Tellia looked at me with that “Do something Juliette,” look.

It seems that Eleora had gone for a drive. She’d run out of gas and left her car by the side of the road. Then she walked down the center line of the highway and was struck by a car.

Tellias and I were told that Eleora suffered from blood loss.

He told the doctors that there would be no MRIs or CT scans. There would be no X-rays of her head.

They asked for medical history. We said Eleora was healthy. We did not tell them that she was a Vampire, hence the lack of blood.

At that point I was upset at Tellias for not making sure Eleora was eating. I was more angry at the fact he’d let her go out with the car. That usually wasn’t a problem considering the keys seemed to always be lost. Tellias had come in his truck. God knows where the car was.

When we finally saw Eleora she was so happy to see us. The old Vampire, who looked to be about twenty, lay on a bed with an IV drip. Her ripped arm had been stitched and bandaged. I could see the scrapes on her forehead where quickly healing.

She told us her story.

“I was driving to the store to get bobby pins and maybe something to read, like a magazine or a book. Then the car stopped running, right along the river road, just like that, it stopped. So I stopped. I got out of the car and decided to walk. I’d been down the road for about a mile and thought I should go back to the car but then I remembered I’d left my keys at home on the table. You know, the table by the door. I thought I might as well go to the store then around the corner came a car and they hit me. They made such a fuss over me and brought me here. Everyone has been so nice. They even said they’d give me blood. The place is full of the stuff. They have refrigerators full of it here.”

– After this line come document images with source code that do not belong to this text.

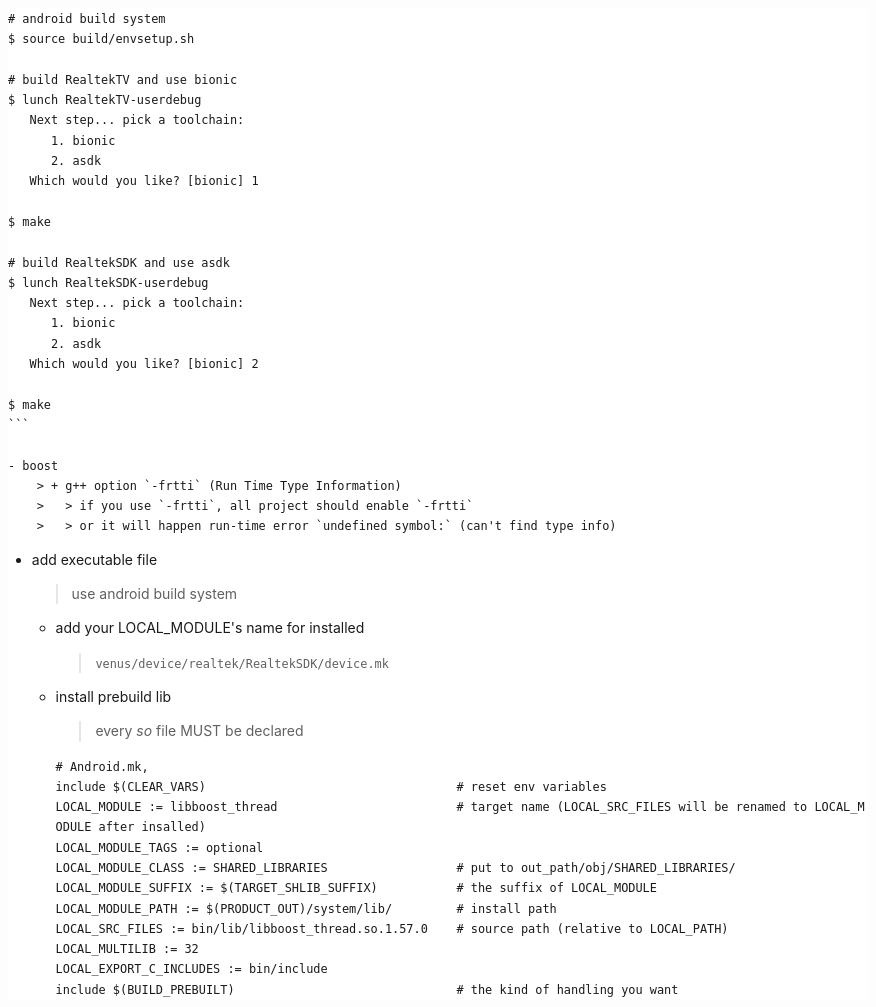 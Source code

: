     # android build system
    $ source build/envsetup.sh

    # build RealtekTV and use bionic
    $ lunch RealtekTV-userdebug
       Next step... pick a toolchain:
          1. bionic
          2. asdk
       Which would you like? [bionic] 1

    $ make

    # build RealtekSDK and use asdk
    $ lunch RealtekSDK-userdebug
       Next step... pick a toolchain:
          1. bionic
          2. asdk
       Which would you like? [bionic] 2

    $ make
    ```

    - boost
        > + g++ option `-frtti` (Run Time Type Information)
        >   > if you use `-frtti`, all project should enable `-frtti`
        >   > or it will happen run-time error `undefined symbol:` (can't find type info)

+ add executable file
    > use android build system

    - add your LOCAL_MODULE's name for installed
        > `venus/device/realtek/RealtekSDK/device.mk`

    - install prebuild lib
        > every *so* file MUST be declared

        ```
        # Android.mk,
        include $(CLEAR_VARS)                                   # reset env variables
        LOCAL_MODULE := libboost_thread                         # target name (LOCAL_SRC_FILES will be renamed to LOCAL_MODULE after insalled)
        LOCAL_MODULE_TAGS := optional
        LOCAL_MODULE_CLASS := SHARED_LIBRARIES                  # put to out_path/obj/SHARED_LIBRARIES/
        LOCAL_MODULE_SUFFIX := $(TARGET_SHLIB_SUFFIX)           # the suffix of LOCAL_MODULE
        LOCAL_MODULE_PATH := $(PRODUCT_OUT)/system/lib/         # install path
        LOCAL_SRC_FILES := bin/lib/libboost_thread.so.1.57.0    # source path (relative to LOCAL_PATH)
        LOCAL_MULTILIB := 32
        LOCAL_EXPORT_C_INCLUDES := bin/include
        include $(BUILD_PREBUILT)                               # the kind of handling you want
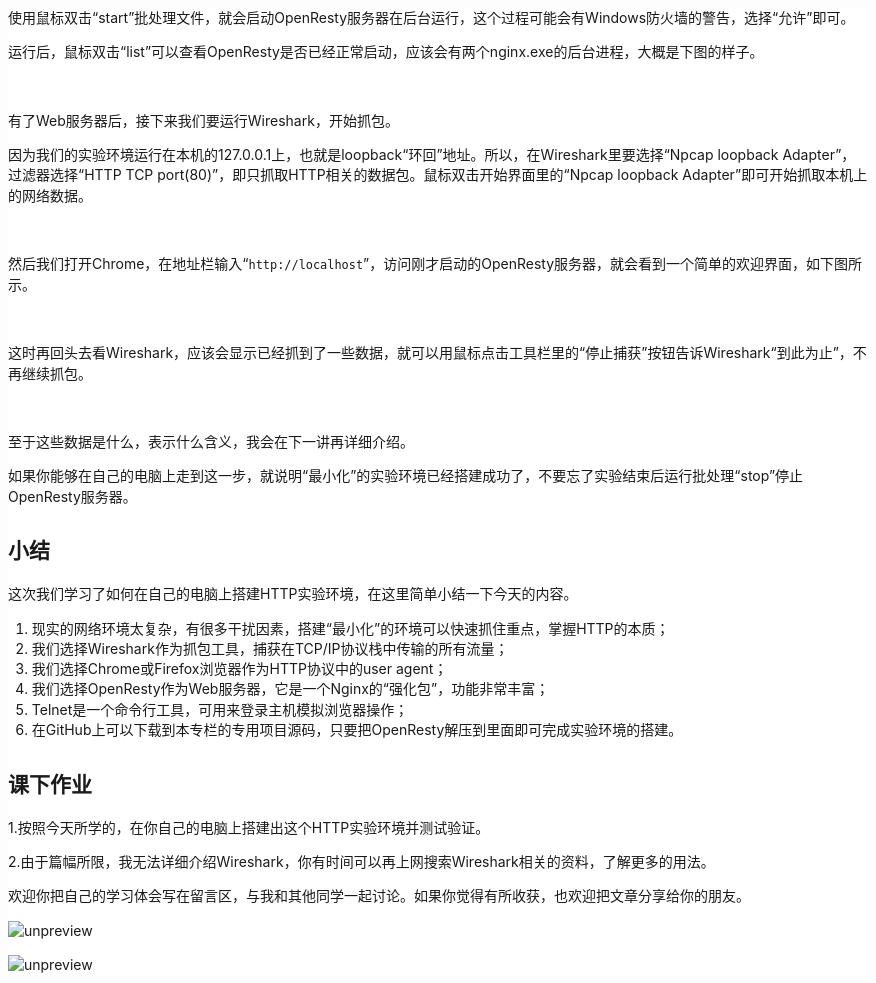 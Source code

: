 </ul><p>使用鼠标双击“start”批处理文件，就会启动OpenResty服务器在后台运行，这个过程可能会有Windows防火墙的警告，选择“允许”即可。</p><p>运行后，鼠标双击“list”可以查看OpenResty是否已经正常启动，应该会有两个nginx.exe的后台进程，大概是下图的样子。</p><p><img src="https://static001.geekbang.org/resource/image/db/1d/dba34b8a38e98bef92289315db29ee1d.png?wh=2000*661" alt=""></p><p>有了Web服务器后，接下来我们要运行Wireshark，开始抓包。</p><p>因为我们的实验环境运行在本机的127.0.0.1上，也就是loopback“环回”地址。所以，在Wireshark里要选择“Npcap loopback Adapter”，过滤器选择“HTTP TCP port(80)”，即只抓取HTTP相关的数据包。鼠标双击开始界面里的“Npcap loopback Adapter”即可开始抓取本机上的网络数据。</p><p><img src="https://static001.geekbang.org/resource/image/12/c4/128d8a5ed9cdd666dbfa4e17fd39afc4.png?wh=2000*728" alt=""></p><p>然后我们打开Chrome，在地址栏输入“<code>http://localhost</code>”，访问刚才启动的OpenResty服务器，就会看到一个简单的欢迎界面，如下图所示。</p><p><img src="https://static001.geekbang.org/resource/image/d7/88/d7f12d4d480d7100cd9804d2b16b8a88.png?wh=2000*672" alt=""></p><p>这时再回头去看Wireshark，应该会显示已经抓到了一些数据，就可以用鼠标点击工具栏里的“停止捕获”按钮告诉Wireshark“到此为止”，不再继续抓包。</p><p><img src="https://static001.geekbang.org/resource/image/f7/79/f7d05a3939d81742f18d2da7a1883179.png?wh=2000*587" alt=""></p><p>至于这些数据是什么，表示什么含义，我会在下一讲再详细介绍。</p><p>如果你能够在自己的电脑上走到这一步，就说明“最小化”的实验环境已经搭建成功了，不要忘了实验结束后运行批处理“stop”停止OpenResty服务器。</p><h2>小结</h2><p>这次我们学习了如何在自己的电脑上搭建HTTP实验环境，在这里简单小结一下今天的内容。</p><ol>
<li><span class="orange">现实的网络环境太复杂，有很多干扰因素，搭建“最小化”的环境可以快速抓住重点，掌握HTTP的本质；</span></li>
<li><span class="orange">我们选择Wireshark作为抓包工具，捕获在TCP/IP协议栈中传输的所有流量；</span></li>
<li><span class="orange">我们选择Chrome或Firefox浏览器作为HTTP协议中的user agent；</span></li>
<li><span class="orange">我们选择OpenResty作为Web服务器，它是一个Nginx的“强化包”，功能非常丰富；</span></li>
<li><span class="orange">Telnet是一个命令行工具，可用来登录主机模拟浏览器操作；</span></li>
<li><span class="orange">在GitHub上可以下载到本专栏的专用项目源码，只要把OpenResty解压到里面即可完成实验环境的搭建。</span></li>
</ol><h2>课下作业</h2><p>1.按照今天所学的，在你自己的电脑上搭建出这个HTTP实验环境并测试验证。</p><p>2.由于篇幅所限，我无法详细介绍Wireshark，你有时间可以再上网搜索Wireshark相关的资料，了解更多的用法。</p><p>欢迎你把自己的学习体会写在留言区，与我和其他同学一起讨论。如果你觉得有所收获，也欢迎把文章分享给你的朋友。</p><p><img src="https://static001.geekbang.org/resource/image/03/dd/03727c2a64cbc628ec18cf39a6a526dd.png?wh=1769*3004" alt="unpreview"></p><p><img src="https://static001.geekbang.org/resource/image/56/63/56d766fc04654a31536f554b8bde7b63.jpg?wh=1110*659" alt="unpreview"></p>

Out of the door of her room I could see other patients and other family members with real problems. Elderly people were there with tired middle-aged children, some with teens they’d brought along for moral support. Young mothers and fathers were there with vomiting babies. Parents were there with injured teens. The police were escorting a young man who had been stabbed in a fight. A mentally ill man was yelling obscenities. A middle aged man sat alone in the hallway in obvious pain looking as if he would pass out any second. I wondered if someone had died, or was going to die soon, or why he looked so sad.

Then the social worker named Judy showed up again with another person with a title I don’t remember. He had on a doctor’s coat, and carried a clip board. They wanted to speak to Eleora alone.

Tellias and I waited outside and listened. Of course we could hear through the door. We’re Vampires.

Judy: Do you feel safe at home Eleora?

Eleora: Yes, I always feel safe, unless I think Vampire Hunters with flame throwers are coming around. It hasn’t happened yet but it could. You never know these days.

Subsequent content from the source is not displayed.